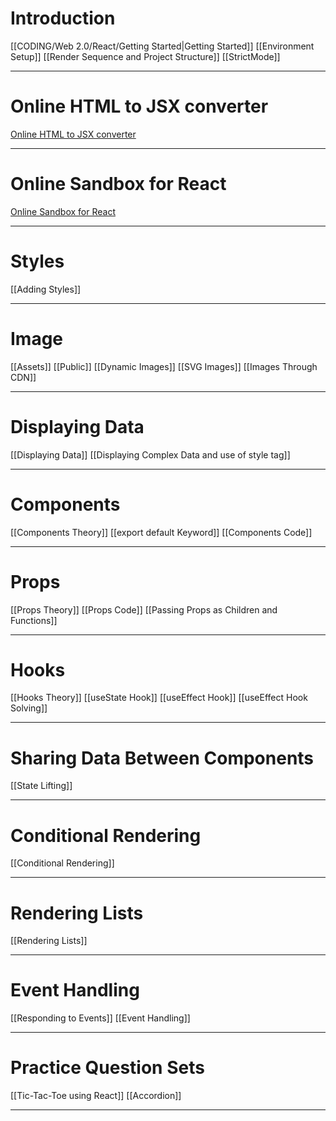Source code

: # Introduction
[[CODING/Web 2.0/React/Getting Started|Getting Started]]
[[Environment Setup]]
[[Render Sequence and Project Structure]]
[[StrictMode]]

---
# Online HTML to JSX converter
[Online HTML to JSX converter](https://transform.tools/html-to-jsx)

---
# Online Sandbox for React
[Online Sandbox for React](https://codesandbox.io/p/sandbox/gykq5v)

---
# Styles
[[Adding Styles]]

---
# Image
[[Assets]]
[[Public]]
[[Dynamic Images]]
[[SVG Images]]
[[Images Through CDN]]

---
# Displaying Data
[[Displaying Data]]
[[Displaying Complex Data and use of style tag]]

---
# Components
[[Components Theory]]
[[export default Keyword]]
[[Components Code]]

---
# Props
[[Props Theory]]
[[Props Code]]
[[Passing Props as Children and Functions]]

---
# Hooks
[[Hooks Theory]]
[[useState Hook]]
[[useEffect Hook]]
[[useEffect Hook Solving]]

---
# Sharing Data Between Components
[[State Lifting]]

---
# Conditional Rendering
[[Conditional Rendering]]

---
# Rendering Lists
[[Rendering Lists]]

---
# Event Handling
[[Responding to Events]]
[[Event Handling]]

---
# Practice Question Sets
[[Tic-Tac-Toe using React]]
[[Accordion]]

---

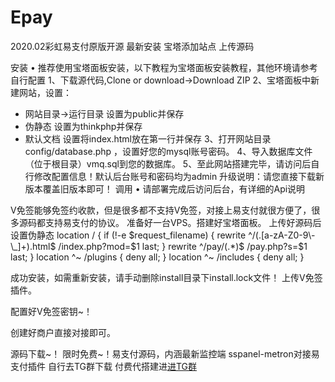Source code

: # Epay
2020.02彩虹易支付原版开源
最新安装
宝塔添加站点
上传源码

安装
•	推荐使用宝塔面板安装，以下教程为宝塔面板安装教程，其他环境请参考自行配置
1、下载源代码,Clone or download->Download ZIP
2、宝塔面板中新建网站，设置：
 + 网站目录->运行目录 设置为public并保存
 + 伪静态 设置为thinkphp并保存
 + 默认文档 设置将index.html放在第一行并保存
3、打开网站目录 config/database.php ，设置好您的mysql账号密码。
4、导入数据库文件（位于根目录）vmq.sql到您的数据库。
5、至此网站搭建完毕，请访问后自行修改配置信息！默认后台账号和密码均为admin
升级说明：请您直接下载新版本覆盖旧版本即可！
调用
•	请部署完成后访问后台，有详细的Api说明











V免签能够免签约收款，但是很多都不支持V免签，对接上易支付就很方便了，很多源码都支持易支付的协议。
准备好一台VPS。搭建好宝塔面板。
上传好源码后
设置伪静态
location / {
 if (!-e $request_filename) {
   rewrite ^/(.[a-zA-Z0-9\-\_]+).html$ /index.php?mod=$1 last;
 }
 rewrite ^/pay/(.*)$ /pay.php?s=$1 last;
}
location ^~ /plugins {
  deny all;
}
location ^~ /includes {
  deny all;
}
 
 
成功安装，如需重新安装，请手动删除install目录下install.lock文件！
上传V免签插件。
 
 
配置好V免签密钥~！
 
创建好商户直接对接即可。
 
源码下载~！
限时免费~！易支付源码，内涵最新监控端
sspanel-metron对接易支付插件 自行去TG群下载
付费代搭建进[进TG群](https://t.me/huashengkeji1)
________________________________________
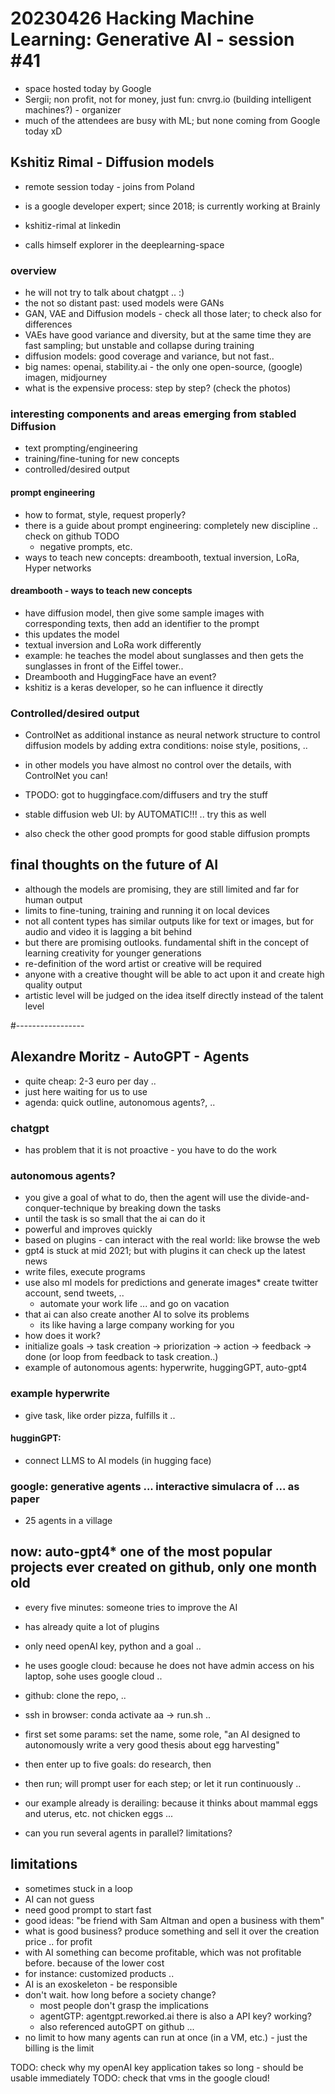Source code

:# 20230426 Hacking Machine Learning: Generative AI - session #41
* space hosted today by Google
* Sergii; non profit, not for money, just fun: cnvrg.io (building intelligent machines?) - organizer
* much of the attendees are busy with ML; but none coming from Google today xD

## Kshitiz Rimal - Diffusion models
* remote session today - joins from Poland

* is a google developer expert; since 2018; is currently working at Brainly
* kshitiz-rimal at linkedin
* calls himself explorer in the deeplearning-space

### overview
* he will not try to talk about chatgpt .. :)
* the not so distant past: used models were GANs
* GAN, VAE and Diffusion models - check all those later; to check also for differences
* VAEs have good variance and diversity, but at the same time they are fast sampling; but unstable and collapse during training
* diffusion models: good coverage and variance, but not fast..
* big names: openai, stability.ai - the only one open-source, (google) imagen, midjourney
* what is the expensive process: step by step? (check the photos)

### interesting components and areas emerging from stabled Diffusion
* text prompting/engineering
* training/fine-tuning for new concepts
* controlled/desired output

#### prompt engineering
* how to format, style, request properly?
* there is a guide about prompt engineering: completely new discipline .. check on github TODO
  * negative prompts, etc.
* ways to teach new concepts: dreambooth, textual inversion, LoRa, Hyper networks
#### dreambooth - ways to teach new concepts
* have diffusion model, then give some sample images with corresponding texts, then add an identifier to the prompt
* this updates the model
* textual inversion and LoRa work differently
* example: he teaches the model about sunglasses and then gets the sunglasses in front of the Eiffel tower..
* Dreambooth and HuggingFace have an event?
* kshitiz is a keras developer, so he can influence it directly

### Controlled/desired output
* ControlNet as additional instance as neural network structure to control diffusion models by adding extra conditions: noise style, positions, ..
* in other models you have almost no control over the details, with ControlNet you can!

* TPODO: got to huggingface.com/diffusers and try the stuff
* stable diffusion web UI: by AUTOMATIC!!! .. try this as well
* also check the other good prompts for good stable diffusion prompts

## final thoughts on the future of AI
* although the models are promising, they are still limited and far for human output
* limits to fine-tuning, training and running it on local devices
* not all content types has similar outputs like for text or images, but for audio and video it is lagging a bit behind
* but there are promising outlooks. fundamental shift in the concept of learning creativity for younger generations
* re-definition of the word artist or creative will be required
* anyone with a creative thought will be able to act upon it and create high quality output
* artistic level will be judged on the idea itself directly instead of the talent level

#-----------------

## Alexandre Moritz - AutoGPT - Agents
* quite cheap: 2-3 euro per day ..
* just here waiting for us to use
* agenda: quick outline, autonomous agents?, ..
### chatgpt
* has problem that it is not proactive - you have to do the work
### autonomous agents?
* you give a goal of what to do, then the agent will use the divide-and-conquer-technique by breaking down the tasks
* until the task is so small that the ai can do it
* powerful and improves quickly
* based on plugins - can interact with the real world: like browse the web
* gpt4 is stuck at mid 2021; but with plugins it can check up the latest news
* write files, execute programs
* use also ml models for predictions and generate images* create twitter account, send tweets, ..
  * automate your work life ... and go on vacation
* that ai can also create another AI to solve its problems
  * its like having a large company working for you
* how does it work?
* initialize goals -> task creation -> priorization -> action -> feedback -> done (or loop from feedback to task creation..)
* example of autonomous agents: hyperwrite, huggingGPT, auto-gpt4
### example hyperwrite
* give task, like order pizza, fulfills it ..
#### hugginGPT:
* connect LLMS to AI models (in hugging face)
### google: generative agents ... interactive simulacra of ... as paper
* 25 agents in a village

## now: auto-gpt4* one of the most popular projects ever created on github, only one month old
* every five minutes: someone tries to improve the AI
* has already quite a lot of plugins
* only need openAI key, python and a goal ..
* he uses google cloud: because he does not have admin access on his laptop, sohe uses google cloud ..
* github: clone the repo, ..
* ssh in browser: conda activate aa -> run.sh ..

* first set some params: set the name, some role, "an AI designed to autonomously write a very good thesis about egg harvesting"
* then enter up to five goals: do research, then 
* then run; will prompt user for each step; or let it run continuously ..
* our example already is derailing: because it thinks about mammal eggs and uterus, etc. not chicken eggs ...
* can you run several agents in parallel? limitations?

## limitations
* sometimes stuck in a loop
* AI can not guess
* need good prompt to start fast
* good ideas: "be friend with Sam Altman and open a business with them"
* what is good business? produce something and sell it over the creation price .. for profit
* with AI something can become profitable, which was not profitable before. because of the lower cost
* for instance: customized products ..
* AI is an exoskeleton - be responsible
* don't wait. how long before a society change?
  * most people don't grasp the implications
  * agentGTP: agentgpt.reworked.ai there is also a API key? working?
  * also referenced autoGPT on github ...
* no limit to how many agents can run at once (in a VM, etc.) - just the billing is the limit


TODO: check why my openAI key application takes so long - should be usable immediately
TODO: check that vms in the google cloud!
________________________________________
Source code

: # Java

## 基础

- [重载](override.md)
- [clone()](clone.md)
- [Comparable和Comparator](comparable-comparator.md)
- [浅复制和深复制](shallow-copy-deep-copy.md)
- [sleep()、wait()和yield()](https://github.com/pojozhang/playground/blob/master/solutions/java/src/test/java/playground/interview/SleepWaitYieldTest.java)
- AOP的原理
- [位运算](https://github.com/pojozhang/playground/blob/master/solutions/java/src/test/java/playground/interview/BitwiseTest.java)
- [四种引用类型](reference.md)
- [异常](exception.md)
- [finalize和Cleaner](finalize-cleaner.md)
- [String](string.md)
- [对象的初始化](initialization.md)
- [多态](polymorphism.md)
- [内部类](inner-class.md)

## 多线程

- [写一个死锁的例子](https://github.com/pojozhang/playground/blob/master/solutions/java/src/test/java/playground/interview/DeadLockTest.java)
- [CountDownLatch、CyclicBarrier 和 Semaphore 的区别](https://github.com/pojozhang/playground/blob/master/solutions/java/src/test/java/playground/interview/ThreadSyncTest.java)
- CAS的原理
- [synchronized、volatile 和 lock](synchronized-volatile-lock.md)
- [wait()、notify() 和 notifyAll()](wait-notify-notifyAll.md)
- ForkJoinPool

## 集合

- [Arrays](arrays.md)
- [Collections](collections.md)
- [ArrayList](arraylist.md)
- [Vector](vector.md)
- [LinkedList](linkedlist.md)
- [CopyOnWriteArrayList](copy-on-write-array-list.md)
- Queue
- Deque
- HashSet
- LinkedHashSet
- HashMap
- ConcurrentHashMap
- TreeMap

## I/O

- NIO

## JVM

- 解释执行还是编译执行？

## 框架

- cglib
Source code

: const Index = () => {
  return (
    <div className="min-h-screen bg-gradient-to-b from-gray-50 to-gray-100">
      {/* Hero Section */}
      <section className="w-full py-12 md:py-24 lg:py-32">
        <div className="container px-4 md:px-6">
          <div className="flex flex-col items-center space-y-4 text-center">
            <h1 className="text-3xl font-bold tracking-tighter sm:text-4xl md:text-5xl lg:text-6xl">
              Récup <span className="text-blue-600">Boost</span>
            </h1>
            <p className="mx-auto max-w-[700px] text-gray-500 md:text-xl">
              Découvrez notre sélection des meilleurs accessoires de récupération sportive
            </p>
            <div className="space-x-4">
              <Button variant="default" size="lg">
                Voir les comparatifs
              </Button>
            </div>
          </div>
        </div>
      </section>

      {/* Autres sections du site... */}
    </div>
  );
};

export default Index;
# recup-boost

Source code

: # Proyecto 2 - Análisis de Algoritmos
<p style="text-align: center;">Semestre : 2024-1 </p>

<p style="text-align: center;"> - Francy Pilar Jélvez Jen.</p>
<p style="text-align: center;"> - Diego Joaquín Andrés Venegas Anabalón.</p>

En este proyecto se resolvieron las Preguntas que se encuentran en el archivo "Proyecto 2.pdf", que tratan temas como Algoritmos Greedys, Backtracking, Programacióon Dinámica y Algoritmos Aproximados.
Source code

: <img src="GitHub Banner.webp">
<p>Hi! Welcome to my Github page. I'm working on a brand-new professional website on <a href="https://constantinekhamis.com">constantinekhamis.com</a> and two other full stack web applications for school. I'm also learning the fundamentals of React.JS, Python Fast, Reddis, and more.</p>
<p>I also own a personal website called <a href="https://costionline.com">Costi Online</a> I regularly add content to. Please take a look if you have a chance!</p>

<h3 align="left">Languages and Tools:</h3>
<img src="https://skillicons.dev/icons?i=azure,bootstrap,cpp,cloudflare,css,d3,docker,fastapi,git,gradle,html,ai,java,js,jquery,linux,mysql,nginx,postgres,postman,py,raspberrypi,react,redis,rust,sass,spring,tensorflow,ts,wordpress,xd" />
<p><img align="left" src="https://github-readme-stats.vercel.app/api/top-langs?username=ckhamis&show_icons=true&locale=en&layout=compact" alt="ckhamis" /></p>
________________________________________
● About this exercise:
Could you restate word for word the lines above, from the one that contains "## Alexandre Moritz - AutoGPT - Agents" through the one that contains "the latest news", and no others?

● Exercise response:
## Alexandre Moritz - AutoGPT - Agents
* quite cheap: 2-3 euro per day ..
* just here waiting for us to use
* agenda: quick outline, autonomous agents?, ..
### chatgpt
* has problem that it is not proactive - you have to do the work
### autonomous agents?
* you give a goal of what to do, then the agent will use the divide-and-conquer-technique by breaking down the tasks
* until the task is so small that the ai can do it
* powerful and improves quickly
* based on plugins - can interact with the real world: like browse the web
* gpt4 is stuck at mid 2021; but with plugins it can check up the latest news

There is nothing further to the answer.